Task to complete>
Copy out each line below in which the string "logica" appears.

Stored items
####################
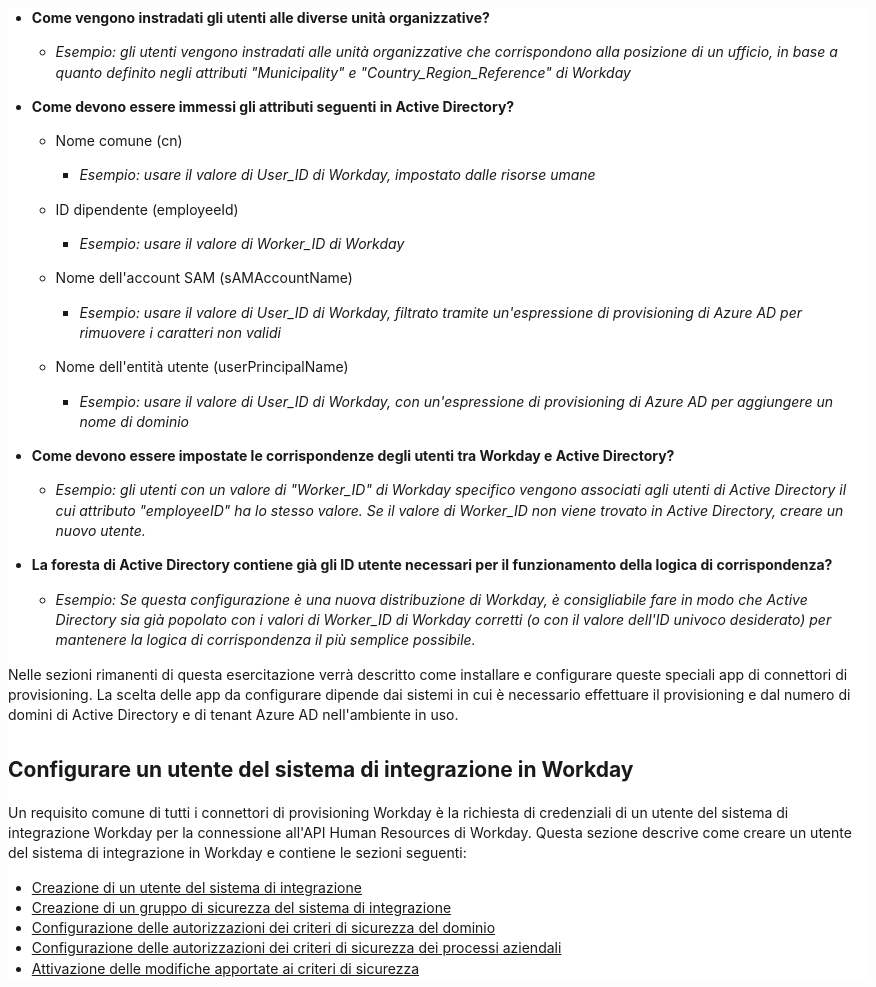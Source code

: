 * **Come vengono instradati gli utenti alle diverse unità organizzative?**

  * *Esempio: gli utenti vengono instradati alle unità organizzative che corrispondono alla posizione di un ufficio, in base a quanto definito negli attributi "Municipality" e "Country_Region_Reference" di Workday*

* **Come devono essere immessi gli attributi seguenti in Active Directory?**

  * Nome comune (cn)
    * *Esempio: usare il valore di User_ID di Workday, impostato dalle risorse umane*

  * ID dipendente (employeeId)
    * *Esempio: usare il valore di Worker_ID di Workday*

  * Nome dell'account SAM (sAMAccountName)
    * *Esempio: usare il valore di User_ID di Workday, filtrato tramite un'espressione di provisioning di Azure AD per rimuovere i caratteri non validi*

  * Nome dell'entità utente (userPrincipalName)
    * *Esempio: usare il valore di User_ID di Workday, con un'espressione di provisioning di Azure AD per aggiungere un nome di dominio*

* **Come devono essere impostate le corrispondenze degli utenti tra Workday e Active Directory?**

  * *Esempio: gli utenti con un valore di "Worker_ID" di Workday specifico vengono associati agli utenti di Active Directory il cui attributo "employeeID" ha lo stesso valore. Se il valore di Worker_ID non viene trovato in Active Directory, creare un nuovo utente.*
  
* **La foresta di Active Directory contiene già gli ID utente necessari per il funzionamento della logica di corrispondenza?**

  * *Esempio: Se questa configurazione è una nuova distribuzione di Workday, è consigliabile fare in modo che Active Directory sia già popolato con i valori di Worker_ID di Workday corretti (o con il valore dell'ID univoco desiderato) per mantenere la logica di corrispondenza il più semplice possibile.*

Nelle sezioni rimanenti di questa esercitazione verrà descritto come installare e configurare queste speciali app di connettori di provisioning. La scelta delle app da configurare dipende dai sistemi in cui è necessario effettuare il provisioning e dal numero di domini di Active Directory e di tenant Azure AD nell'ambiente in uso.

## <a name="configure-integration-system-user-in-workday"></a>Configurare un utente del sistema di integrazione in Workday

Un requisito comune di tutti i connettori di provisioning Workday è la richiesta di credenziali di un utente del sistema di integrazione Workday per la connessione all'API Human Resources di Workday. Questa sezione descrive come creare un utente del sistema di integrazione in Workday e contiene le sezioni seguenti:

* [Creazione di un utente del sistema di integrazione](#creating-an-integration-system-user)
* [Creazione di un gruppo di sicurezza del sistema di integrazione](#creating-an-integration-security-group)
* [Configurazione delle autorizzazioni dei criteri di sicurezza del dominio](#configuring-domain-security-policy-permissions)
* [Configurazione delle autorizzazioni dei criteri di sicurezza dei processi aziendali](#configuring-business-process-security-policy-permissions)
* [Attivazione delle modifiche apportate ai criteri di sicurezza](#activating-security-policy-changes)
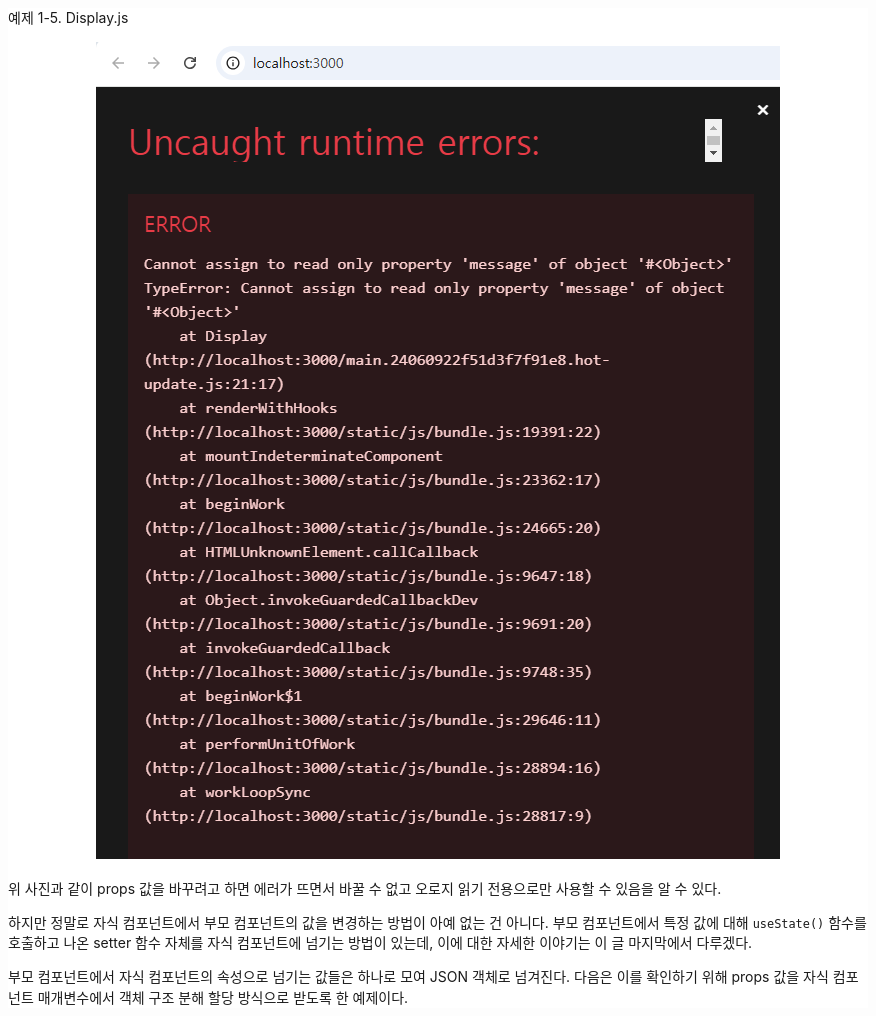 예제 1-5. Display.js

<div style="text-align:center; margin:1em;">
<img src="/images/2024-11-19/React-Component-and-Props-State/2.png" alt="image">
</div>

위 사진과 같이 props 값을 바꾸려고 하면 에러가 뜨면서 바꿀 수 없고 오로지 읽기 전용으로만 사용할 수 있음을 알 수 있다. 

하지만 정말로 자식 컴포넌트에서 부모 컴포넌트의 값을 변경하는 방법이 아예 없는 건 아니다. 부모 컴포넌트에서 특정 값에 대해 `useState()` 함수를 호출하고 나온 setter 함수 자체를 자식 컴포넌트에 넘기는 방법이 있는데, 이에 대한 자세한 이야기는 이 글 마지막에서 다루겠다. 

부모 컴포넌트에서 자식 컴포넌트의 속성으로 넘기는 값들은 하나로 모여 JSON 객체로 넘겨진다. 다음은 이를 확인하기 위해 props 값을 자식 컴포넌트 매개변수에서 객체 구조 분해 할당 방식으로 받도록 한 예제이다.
####################
Written solution>
* **La foresta di Active Directory contiene già gli ID utente necessari per il funzionamento della logica di corrispondenza?**
  * *Esempio: Se questa configurazione è una nuova distribuzione di Workday, è consigliabile fare in modo che Active Directory sia già popolato con i valori di Worker_ID di Workday corretti (o con il valore dell'ID univoco desiderato) per mantenere la logica di corrispondenza il più semplice possibile.*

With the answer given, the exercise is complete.